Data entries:
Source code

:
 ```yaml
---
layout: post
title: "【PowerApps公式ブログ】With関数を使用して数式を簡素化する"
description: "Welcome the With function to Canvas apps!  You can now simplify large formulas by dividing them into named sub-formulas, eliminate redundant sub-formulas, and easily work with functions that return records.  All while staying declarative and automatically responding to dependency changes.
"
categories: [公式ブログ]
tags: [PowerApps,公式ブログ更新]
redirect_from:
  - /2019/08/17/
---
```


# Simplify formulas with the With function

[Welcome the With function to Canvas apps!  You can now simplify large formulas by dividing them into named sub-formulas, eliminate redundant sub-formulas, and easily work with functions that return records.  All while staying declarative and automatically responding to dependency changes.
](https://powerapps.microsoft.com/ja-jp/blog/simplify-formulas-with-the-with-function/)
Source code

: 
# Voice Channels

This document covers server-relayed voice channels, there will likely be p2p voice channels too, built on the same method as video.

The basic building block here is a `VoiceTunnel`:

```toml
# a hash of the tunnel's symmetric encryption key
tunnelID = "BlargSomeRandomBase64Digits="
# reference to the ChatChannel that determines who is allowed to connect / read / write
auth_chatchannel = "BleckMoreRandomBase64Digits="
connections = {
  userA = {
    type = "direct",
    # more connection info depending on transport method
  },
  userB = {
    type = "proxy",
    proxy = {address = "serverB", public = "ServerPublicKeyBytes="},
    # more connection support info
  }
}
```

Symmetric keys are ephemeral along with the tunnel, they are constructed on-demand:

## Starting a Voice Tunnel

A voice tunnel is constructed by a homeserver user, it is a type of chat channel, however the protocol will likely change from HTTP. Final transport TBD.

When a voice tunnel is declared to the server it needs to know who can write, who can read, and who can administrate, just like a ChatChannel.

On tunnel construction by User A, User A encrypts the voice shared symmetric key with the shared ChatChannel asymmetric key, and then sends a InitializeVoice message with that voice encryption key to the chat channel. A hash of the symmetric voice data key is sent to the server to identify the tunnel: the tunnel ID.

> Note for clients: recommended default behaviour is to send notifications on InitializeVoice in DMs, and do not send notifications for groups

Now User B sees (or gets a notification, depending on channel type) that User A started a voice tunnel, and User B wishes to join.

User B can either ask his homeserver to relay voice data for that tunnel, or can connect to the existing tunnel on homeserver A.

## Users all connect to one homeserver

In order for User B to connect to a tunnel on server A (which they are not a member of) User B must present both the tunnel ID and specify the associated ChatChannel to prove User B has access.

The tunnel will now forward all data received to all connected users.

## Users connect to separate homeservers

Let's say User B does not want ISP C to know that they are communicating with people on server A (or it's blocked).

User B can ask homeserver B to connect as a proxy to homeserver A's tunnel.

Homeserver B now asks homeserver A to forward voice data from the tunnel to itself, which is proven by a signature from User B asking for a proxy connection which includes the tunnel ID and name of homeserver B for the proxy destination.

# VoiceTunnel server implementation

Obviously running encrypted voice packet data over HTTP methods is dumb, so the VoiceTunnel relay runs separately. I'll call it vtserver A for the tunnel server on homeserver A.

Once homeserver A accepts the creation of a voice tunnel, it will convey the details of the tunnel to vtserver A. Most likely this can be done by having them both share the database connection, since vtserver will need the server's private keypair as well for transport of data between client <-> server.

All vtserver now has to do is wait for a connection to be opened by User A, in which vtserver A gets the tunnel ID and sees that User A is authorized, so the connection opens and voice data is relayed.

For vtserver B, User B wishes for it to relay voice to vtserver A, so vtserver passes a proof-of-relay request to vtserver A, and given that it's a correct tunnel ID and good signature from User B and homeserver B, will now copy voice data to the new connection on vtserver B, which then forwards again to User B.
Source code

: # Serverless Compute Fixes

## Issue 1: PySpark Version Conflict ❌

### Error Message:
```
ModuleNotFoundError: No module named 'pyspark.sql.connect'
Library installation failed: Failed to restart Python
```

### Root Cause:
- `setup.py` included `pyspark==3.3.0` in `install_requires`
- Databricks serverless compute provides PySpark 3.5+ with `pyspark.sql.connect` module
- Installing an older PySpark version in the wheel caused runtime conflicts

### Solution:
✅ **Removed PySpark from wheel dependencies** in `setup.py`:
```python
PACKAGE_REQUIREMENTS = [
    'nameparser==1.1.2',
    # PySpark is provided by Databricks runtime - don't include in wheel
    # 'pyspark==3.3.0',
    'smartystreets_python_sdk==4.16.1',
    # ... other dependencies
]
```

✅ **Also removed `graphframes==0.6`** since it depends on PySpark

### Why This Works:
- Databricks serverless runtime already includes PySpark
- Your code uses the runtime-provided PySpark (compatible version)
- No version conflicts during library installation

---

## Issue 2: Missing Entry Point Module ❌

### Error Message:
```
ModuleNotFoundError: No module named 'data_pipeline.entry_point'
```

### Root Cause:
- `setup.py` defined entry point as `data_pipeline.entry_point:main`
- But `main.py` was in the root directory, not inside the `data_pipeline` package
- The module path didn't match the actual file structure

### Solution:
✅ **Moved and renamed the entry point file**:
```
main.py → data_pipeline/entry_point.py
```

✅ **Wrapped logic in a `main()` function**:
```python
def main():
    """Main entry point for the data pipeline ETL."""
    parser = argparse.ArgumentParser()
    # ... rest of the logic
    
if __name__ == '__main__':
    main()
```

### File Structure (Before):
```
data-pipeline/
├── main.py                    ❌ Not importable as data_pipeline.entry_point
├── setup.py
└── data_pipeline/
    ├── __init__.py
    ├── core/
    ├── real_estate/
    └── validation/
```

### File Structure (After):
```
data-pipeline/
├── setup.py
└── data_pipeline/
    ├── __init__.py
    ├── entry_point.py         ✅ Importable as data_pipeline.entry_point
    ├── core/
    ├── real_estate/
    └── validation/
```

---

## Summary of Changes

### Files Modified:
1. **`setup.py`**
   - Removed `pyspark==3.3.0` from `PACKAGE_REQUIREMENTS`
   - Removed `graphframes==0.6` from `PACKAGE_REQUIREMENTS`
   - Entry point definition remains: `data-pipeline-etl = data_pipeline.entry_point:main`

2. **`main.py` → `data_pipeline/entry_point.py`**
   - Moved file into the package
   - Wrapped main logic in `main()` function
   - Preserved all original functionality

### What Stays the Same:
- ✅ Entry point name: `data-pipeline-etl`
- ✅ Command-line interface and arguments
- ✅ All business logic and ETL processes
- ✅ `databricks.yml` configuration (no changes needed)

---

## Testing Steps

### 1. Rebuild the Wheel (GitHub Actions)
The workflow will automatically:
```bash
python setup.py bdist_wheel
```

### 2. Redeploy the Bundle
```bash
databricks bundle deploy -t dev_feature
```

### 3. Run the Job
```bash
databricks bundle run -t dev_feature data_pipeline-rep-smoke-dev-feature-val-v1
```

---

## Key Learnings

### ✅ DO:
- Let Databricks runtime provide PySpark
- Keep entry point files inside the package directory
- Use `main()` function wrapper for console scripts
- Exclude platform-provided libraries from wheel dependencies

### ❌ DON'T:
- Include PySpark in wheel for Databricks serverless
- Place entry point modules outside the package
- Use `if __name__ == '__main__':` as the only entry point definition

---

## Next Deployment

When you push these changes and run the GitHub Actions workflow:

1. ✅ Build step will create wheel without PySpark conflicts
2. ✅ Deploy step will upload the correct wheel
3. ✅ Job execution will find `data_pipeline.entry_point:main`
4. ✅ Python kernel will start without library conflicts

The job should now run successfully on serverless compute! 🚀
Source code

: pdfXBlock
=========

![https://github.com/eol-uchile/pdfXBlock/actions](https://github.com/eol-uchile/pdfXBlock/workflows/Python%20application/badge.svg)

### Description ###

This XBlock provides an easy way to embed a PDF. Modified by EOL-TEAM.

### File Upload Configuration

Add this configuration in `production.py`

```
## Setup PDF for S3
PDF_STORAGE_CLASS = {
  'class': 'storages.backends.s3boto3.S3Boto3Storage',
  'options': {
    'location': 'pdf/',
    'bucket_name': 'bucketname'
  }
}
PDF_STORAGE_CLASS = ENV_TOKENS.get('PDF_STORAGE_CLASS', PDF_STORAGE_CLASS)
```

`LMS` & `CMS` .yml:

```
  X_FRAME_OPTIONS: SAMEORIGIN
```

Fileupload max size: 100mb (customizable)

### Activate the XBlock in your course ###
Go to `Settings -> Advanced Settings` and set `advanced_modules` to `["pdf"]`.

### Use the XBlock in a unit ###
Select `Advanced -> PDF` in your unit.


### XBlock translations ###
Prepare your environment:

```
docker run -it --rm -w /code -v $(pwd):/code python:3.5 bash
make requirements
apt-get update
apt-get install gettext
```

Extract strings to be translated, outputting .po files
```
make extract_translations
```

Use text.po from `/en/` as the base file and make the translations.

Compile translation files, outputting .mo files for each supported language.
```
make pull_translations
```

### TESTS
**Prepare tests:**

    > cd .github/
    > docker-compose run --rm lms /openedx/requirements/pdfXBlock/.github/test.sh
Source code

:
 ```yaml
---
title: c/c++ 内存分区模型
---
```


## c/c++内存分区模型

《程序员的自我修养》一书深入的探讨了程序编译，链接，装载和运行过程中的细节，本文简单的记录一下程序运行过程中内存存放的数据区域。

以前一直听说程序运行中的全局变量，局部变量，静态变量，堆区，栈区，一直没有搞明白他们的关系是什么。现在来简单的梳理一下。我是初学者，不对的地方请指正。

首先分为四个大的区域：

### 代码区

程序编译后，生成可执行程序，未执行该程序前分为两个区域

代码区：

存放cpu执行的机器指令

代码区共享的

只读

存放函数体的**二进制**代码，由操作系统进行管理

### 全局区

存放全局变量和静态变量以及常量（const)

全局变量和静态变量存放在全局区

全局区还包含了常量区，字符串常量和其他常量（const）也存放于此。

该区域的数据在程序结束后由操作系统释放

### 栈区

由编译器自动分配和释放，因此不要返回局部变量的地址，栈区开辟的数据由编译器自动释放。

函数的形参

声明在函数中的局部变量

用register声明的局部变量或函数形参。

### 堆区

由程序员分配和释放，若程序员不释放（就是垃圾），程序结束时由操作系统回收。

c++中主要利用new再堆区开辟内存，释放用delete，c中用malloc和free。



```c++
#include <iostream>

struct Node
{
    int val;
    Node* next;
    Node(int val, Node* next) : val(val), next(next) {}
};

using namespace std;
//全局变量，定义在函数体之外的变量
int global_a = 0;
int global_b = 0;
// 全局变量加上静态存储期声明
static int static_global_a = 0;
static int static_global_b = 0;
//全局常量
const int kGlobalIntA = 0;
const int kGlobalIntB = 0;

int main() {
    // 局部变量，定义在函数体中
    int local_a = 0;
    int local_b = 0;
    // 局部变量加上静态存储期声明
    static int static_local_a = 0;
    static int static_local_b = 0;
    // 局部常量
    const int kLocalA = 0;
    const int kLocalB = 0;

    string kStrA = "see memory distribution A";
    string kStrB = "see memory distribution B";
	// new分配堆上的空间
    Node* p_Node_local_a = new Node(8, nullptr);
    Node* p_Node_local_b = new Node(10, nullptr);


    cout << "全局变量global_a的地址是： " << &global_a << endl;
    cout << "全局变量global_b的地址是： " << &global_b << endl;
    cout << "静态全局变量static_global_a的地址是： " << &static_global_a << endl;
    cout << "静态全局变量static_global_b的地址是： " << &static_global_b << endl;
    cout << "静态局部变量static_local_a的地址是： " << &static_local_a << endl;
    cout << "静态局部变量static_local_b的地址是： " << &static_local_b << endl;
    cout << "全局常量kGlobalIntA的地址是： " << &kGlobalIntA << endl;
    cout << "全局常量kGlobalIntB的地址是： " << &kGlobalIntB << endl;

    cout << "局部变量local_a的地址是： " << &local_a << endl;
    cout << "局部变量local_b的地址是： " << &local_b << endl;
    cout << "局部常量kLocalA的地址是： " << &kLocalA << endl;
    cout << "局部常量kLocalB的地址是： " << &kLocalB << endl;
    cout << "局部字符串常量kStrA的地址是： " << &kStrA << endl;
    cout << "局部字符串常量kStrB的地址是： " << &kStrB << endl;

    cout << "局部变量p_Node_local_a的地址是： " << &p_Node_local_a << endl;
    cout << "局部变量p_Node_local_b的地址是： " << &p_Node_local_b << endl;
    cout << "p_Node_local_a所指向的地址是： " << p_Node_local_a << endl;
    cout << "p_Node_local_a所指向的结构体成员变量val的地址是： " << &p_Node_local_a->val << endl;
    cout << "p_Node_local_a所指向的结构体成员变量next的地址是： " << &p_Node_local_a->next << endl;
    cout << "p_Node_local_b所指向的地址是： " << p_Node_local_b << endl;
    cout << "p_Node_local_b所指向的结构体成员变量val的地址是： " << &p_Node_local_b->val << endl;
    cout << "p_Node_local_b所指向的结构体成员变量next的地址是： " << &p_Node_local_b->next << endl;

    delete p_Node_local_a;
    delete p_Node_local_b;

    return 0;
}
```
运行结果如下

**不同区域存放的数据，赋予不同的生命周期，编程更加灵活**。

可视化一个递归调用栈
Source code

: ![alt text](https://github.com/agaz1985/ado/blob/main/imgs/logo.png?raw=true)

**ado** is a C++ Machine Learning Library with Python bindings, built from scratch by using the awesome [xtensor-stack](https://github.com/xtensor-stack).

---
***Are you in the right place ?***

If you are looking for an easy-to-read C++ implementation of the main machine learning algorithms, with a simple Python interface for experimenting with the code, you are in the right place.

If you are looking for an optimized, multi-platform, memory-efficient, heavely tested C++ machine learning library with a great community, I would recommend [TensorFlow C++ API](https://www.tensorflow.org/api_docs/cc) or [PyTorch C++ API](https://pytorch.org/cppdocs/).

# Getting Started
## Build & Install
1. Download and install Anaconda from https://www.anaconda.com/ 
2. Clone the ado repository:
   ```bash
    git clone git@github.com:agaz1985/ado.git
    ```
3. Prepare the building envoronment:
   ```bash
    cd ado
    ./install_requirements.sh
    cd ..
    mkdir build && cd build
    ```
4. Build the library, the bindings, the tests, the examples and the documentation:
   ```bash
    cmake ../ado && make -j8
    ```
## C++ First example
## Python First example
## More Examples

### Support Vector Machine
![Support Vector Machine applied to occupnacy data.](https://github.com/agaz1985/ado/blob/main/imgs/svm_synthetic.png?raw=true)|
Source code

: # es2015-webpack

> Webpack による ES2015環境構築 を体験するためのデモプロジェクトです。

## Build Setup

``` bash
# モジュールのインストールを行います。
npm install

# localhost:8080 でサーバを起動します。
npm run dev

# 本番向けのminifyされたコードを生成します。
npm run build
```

REQUIRED ACTION: Give the count of lines in the records that contain "Issue", and no other text.

EXERCISE ANSWER: 2